• _What is expected_
For the word "teacher", state how many lines of the listing below contain it. Give the number and nothing more.

- - -

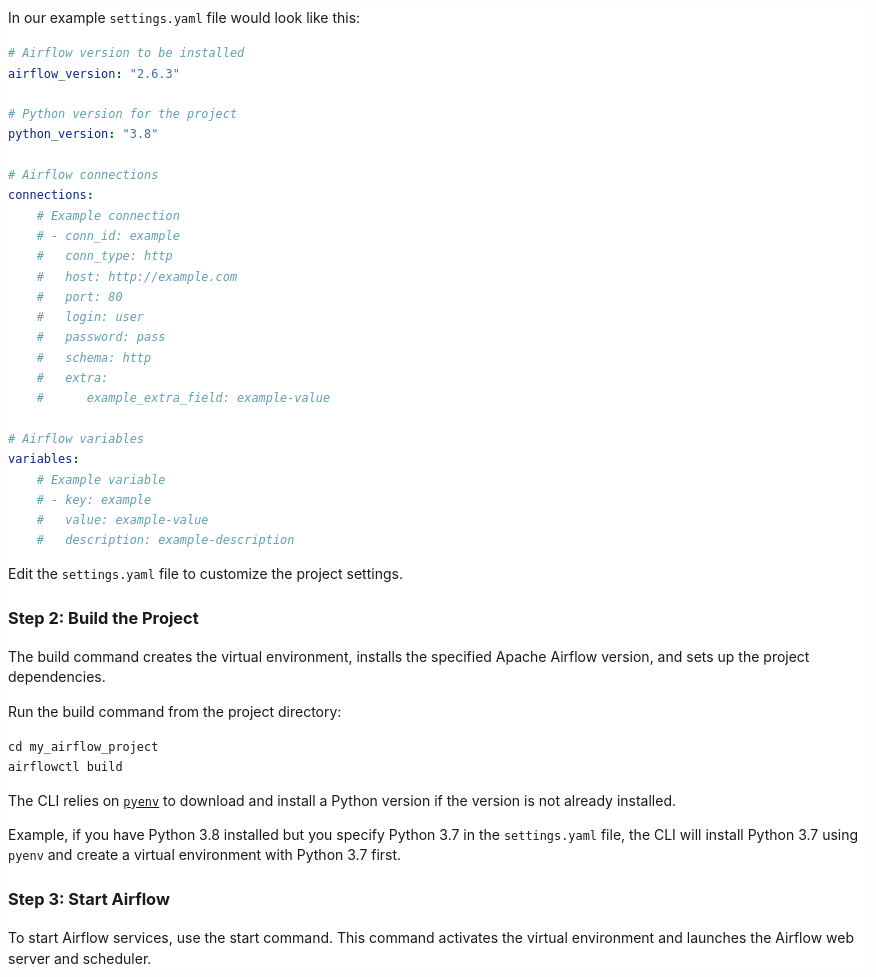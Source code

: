 In our example `settings.yaml` file would look like this:

```yaml
# Airflow version to be installed
airflow_version: "2.6.3"

# Python version for the project
python_version: "3.8"

# Airflow connections
connections:
    # Example connection
    # - conn_id: example
    #   conn_type: http
    #   host: http://example.com
    #   port: 80
    #   login: user
    #   password: pass
    #   schema: http
    #   extra:
    #      example_extra_field: example-value

# Airflow variables
variables:
    # Example variable
    # - key: example
    #   value: example-value
    #   description: example-description
```

Edit the `settings.yaml` file to customize the project settings.

### Step 2: Build the Project

The build command creates the virtual environment, installs the specified Apache Airflow
version, and sets up the project dependencies.

Run the build command from the project directory:

```shell
cd my_airflow_project
airflowctl build
```

The CLI relies on [`pyenv`](https://github.com/pyenv/pyenv) to download and install a Python version if the version is not already installed.

Example, if you have Python 3.8 installed but you specify Python 3.7 in the `settings.yaml` file,
the CLI will install Python 3.7 using `pyenv` and create a virtual environment with Python 3.7 first.

### Step 3: Start Airflow

To start Airflow services, use the start command.
This command activates the virtual environment and launches the Airflow web server and scheduler.
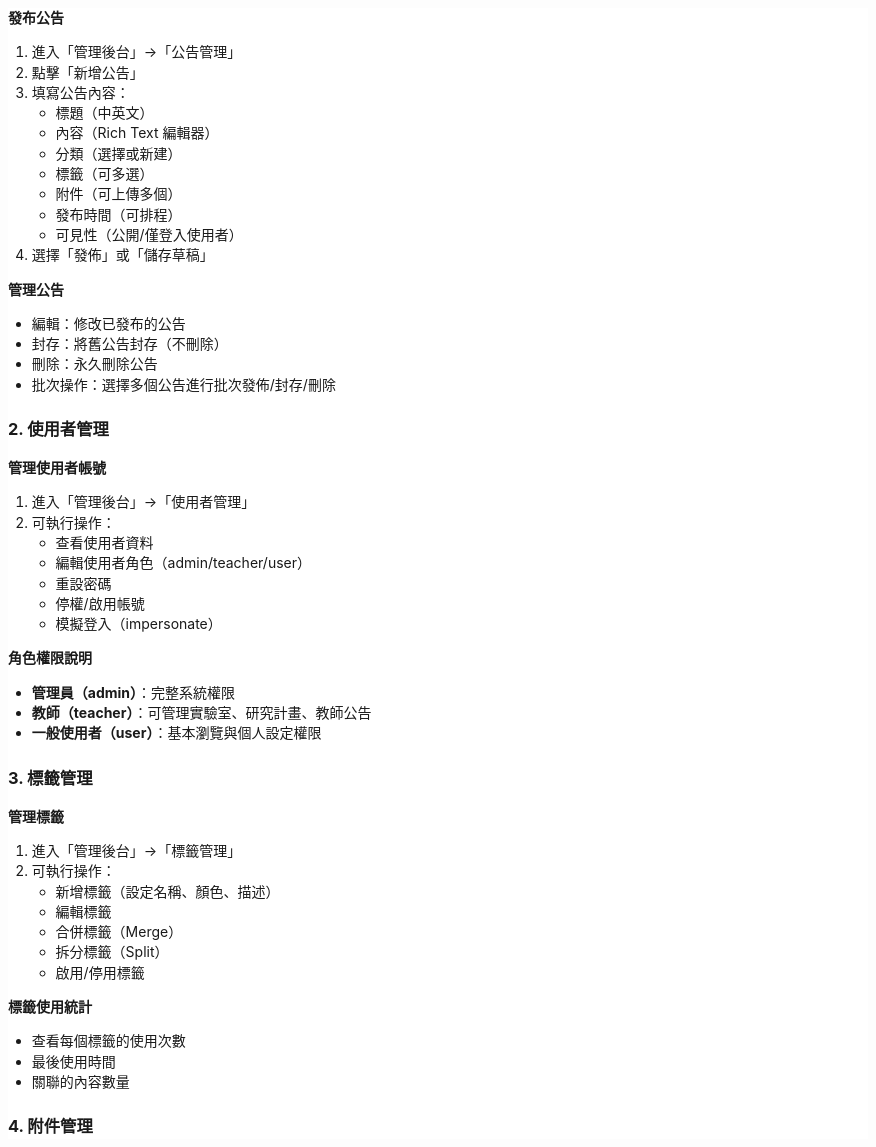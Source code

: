 **發布公告**
1. 進入「管理後台」→「公告管理」
2. 點擊「新增公告」
3. 填寫公告內容：
   - 標題（中英文）
   - 內容（Rich Text 編輯器）
   - 分類（選擇或新建）
   - 標籤（可多選）
   - 附件（可上傳多個）
   - 發布時間（可排程）
   - 可見性（公開/僅登入使用者）
4. 選擇「發佈」或「儲存草稿」

**管理公告**
- 編輯：修改已發布的公告
- 封存：將舊公告封存（不刪除）
- 刪除：永久刪除公告
- 批次操作：選擇多個公告進行批次發佈/封存/刪除

### 2. 使用者管理

**管理使用者帳號**
1. 進入「管理後台」→「使用者管理」
2. 可執行操作：
   - 查看使用者資料
   - 編輯使用者角色（admin/teacher/user）
   - 重設密碼
   - 停權/啟用帳號
   - 模擬登入（impersonate）

**角色權限說明**
- **管理員（admin）**：完整系統權限
- **教師（teacher）**：可管理實驗室、研究計畫、教師公告
- **一般使用者（user）**：基本瀏覽與個人設定權限

### 3. 標籤管理

**管理標籤**
1. 進入「管理後台」→「標籤管理」
2. 可執行操作：
   - 新增標籤（設定名稱、顏色、描述）
   - 編輯標籤
   - 合併標籤（Merge）
   - 拆分標籤（Split）
   - 啟用/停用標籤

**標籤使用統計**
- 查看每個標籤的使用次數
- 最後使用時間
- 關聯的內容數量

### 4. 附件管理
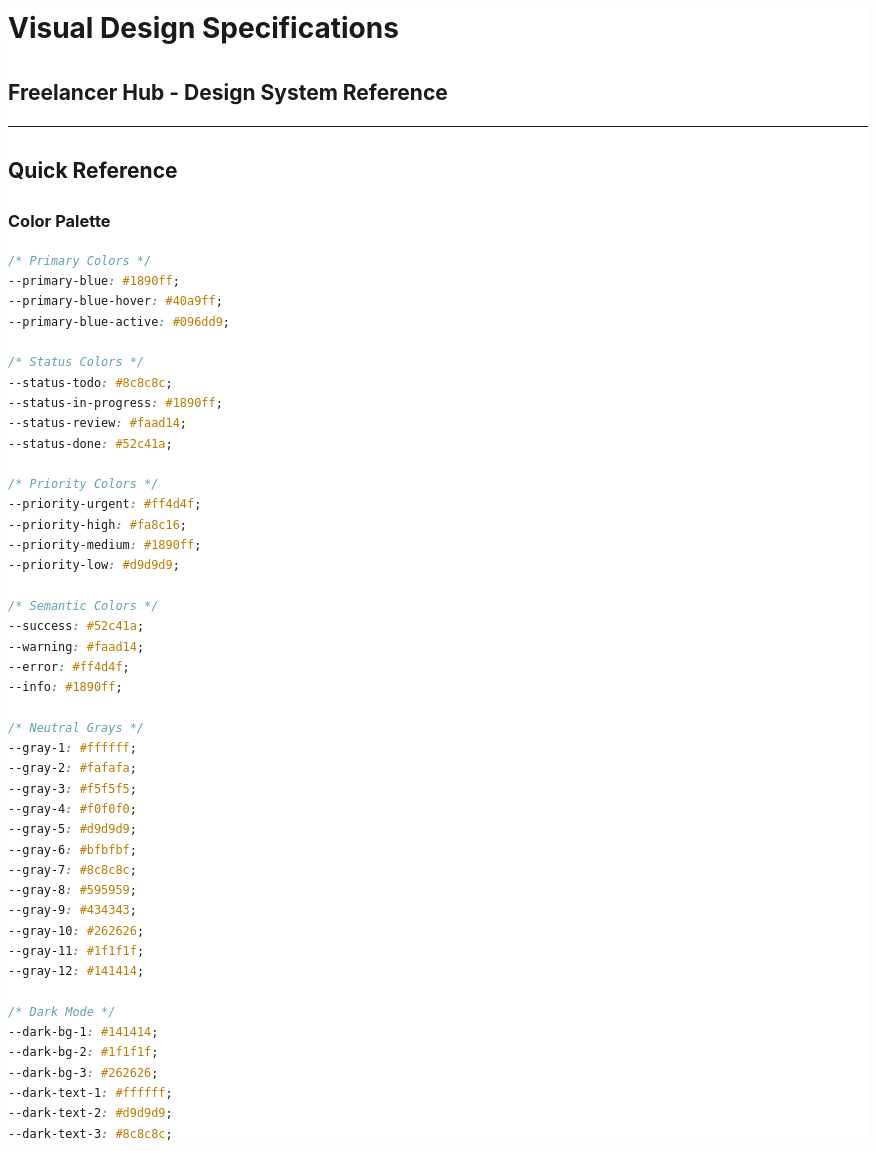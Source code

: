 # Visual Design Specifications
## Freelancer Hub - Design System Reference

---

## Quick Reference

### Color Palette

```css
/* Primary Colors */
--primary-blue: #1890ff;
--primary-blue-hover: #40a9ff;
--primary-blue-active: #096dd9;

/* Status Colors */
--status-todo: #8c8c8c;
--status-in-progress: #1890ff;
--status-review: #faad14;
--status-done: #52c41a;

/* Priority Colors */
--priority-urgent: #ff4d4f;
--priority-high: #fa8c16;
--priority-medium: #1890ff;
--priority-low: #d9d9d9;

/* Semantic Colors */
--success: #52c41a;
--warning: #faad14;
--error: #ff4d4f;
--info: #1890ff;

/* Neutral Grays */
--gray-1: #ffffff;
--gray-2: #fafafa;
--gray-3: #f5f5f5;
--gray-4: #f0f0f0;
--gray-5: #d9d9d9;
--gray-6: #bfbfbf;
--gray-7: #8c8c8c;
--gray-8: #595959;
--gray-9: #434343;
--gray-10: #262626;
--gray-11: #1f1f1f;
--gray-12: #141414;

/* Dark Mode */
--dark-bg-1: #141414;
--dark-bg-2: #1f1f1f;
--dark-bg-3: #262626;
--dark-text-1: #ffffff;
--dark-text-2: #d9d9d9;
--dark-text-3: #8c8c8c;
```
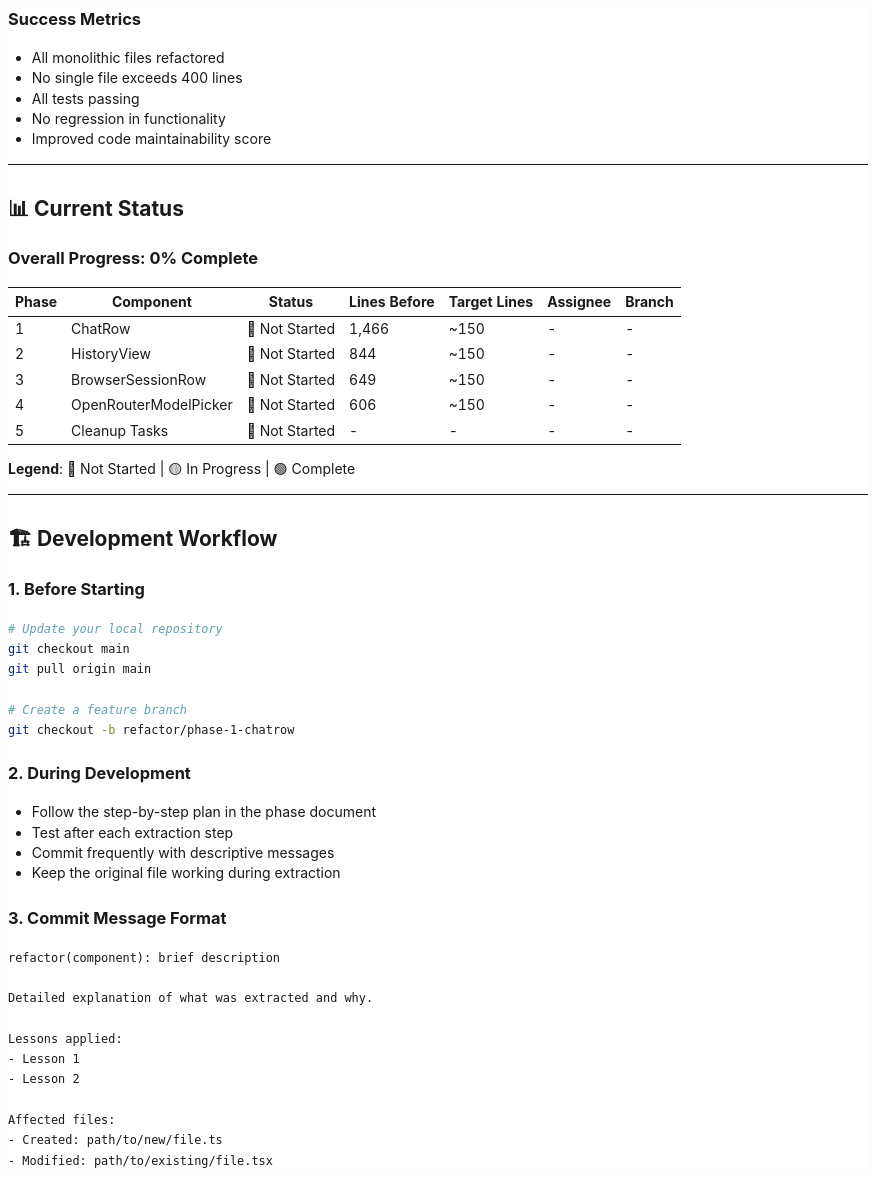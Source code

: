 ### Success Metrics
- All monolithic files refactored
- No single file exceeds 400 lines
- All tests passing
- No regression in functionality
- Improved code maintainability score

---

## 📊 Current Status

### Overall Progress: 0% Complete

| Phase | Component | Status | Lines Before | Target Lines | Assignee | Branch |
|-------|-----------|--------|--------------|--------------|----------|--------|
| 1 | ChatRow | 🔴 Not Started | 1,466 | ~150 | - | - |
| 2 | HistoryView | 🔴 Not Started | 844 | ~150 | - | - |
| 3 | BrowserSessionRow | 🔴 Not Started | 649 | ~150 | - | - |
| 4 | OpenRouterModelPicker | 🔴 Not Started | 606 | ~150 | - | - |
| 5 | Cleanup Tasks | 🔴 Not Started | - | - | - | - |

**Legend**: 🔴 Not Started | 🟡 In Progress | 🟢 Complete

---

## 🏗️ Development Workflow

### 1. Before Starting

```bash
# Update your local repository
git checkout main
git pull origin main

# Create a feature branch
git checkout -b refactor/phase-1-chatrow
```

### 2. During Development

- Follow the step-by-step plan in the phase document
- Test after each extraction step
- Commit frequently with descriptive messages
- Keep the original file working during extraction

### 3. Commit Message Format

```
refactor(component): brief description

Detailed explanation of what was extracted and why.

Lessons applied:
- Lesson 1
- Lesson 2

Affected files:
- Created: path/to/new/file.ts
- Modified: path/to/existing/file.tsx
```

- - -

• _Solution to this exercise_
2